(Dataset entries)
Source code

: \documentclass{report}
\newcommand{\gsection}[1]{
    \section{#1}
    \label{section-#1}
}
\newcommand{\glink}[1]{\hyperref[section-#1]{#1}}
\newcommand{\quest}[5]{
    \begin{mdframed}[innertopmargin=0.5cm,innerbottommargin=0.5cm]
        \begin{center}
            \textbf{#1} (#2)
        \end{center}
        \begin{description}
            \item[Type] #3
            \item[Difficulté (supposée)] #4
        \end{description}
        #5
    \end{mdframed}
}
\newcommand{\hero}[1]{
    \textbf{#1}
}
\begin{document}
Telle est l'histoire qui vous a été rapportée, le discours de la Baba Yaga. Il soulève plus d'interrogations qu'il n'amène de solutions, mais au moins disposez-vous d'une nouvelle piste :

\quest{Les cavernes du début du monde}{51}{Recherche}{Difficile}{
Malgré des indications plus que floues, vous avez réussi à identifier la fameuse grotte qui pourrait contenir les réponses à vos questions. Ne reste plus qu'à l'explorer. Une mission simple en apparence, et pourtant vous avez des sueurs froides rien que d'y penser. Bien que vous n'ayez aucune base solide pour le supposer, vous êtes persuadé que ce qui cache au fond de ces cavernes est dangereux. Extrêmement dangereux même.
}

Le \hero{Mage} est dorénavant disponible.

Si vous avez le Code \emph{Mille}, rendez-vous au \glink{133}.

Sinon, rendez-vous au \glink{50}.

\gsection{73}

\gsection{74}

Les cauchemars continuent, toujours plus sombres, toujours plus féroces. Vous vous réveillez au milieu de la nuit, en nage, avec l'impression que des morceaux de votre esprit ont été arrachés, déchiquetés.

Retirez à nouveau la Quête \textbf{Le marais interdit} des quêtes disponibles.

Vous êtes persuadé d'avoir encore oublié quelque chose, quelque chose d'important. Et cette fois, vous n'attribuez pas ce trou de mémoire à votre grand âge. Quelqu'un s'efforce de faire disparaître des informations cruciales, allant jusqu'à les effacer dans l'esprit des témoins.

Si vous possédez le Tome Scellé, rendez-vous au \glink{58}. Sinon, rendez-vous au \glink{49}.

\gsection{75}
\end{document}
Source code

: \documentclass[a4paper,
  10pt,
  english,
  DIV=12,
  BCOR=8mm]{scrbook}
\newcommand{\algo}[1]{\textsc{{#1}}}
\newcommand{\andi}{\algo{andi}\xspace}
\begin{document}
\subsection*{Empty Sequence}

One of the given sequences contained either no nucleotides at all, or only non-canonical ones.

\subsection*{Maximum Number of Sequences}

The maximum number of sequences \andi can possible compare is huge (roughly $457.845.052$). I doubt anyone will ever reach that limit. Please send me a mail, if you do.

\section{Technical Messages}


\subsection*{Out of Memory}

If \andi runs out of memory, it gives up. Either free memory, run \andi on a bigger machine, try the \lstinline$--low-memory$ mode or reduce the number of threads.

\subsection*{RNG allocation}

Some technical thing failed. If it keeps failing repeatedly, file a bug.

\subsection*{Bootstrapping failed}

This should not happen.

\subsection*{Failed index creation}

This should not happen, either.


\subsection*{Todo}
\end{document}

• [EXERCISE]:
Retyping the data above exactly and in full is the task.

• [ANSWER TO THIS EXERCISE]:
Source code

: \documentclass{report}
\newcommand{\gsection}[1]{
    \section{#1}
    \label{section-#1}
}
\newcommand{\glink}[1]{\hyperref[section-#1]{#1}}
\newcommand{\quest}[5]{
    \begin{mdframed}[innertopmargin=0.5cm,innerbottommargin=0.5cm]
        \begin{center}
            \textbf{#1} (#2)
        \end{center}
        \begin{description}
            \item[Type] #3
            \item[Difficulté (supposée)] #4
        \end{description}
        #5
    \end{mdframed}
}
\newcommand{\hero}[1]{
    \textbf{#1}
}
\begin{document}
Telle est l'histoire qui vous a été rapportée, le discours de la Baba Yaga. Il soulève plus d'interrogations qu'il n'amène de solutions, mais au moins disposez-vous d'une nouvelle piste :

\quest{Les cavernes du début du monde}{51}{Recherche}{Difficile}{
Malgré des indications plus que floues, vous avez réussi à identifier la fameuse grotte qui pourrait contenir les réponses à vos questions. Ne reste plus qu'à l'explorer. Une mission simple en apparence, et pourtant vous avez des sueurs froides rien que d'y penser. Bien que vous n'ayez aucune base solide pour le supposer, vous êtes persuadé que ce qui cache au fond de ces cavernes est dangereux. Extrêmement dangereux même.
}

Le \hero{Mage} est dorénavant disponible.

Si vous avez le Code \emph{Mille}, rendez-vous au \glink{133}.

Sinon, rendez-vous au \glink{50}.

\gsection{73}

\gsection{74}

Les cauchemars continuent, toujours plus sombres, toujours plus féroces. Vous vous réveillez au milieu de la nuit, en nage, avec l'impression que des morceaux de votre esprit ont été arrachés, déchiquetés.

Retirez à nouveau la Quête \textbf{Le marais interdit} des quêtes disponibles.

Vous êtes persuadé d'avoir encore oublié quelque chose, quelque chose d'important. Et cette fois, vous n'attribuez pas ce trou de mémoire à votre grand âge. Quelqu'un s'efforce de faire disparaître des informations cruciales, allant jusqu'à les effacer dans l'esprit des témoins.

Si vous possédez le Tome Scellé, rendez-vous au \glink{58}. Sinon, rendez-vous au \glink{49}.

\gsection{75}
\end{document}
Source code

: \documentclass[a4paper,
  10pt,
  english,
  DIV=12,
  BCOR=8mm]{scrbook}
\newcommand{\algo}[1]{\textsc{{#1}}}
\newcommand{\andi}{\algo{andi}\xspace}
\begin{document}
\subsection*{Empty Sequence}

One of the given sequences contained either no nucleotides at all, or only non-canonical ones.

\subsection*{Maximum Number of Sequences}

The maximum number of sequences \andi can possible compare is huge (roughly $457.845.052$). I doubt anyone will ever reach that limit. Please send me a mail, if you do.

\section{Technical Messages}


\subsection*{Out of Memory}

If \andi runs out of memory, it gives up. Either free memory, run \andi on a bigger machine, try the \lstinline$--low-memory$ mode or reduce the number of threads.

\subsection*{RNG allocation}

Some technical thing failed. If it keeps failing repeatedly, file a bug.

\subsection*{Bootstrapping failed}

This should not happen.

\subsection*{Failed index creation}

This should not happen, either.


\subsection*{Todo}
\end{document}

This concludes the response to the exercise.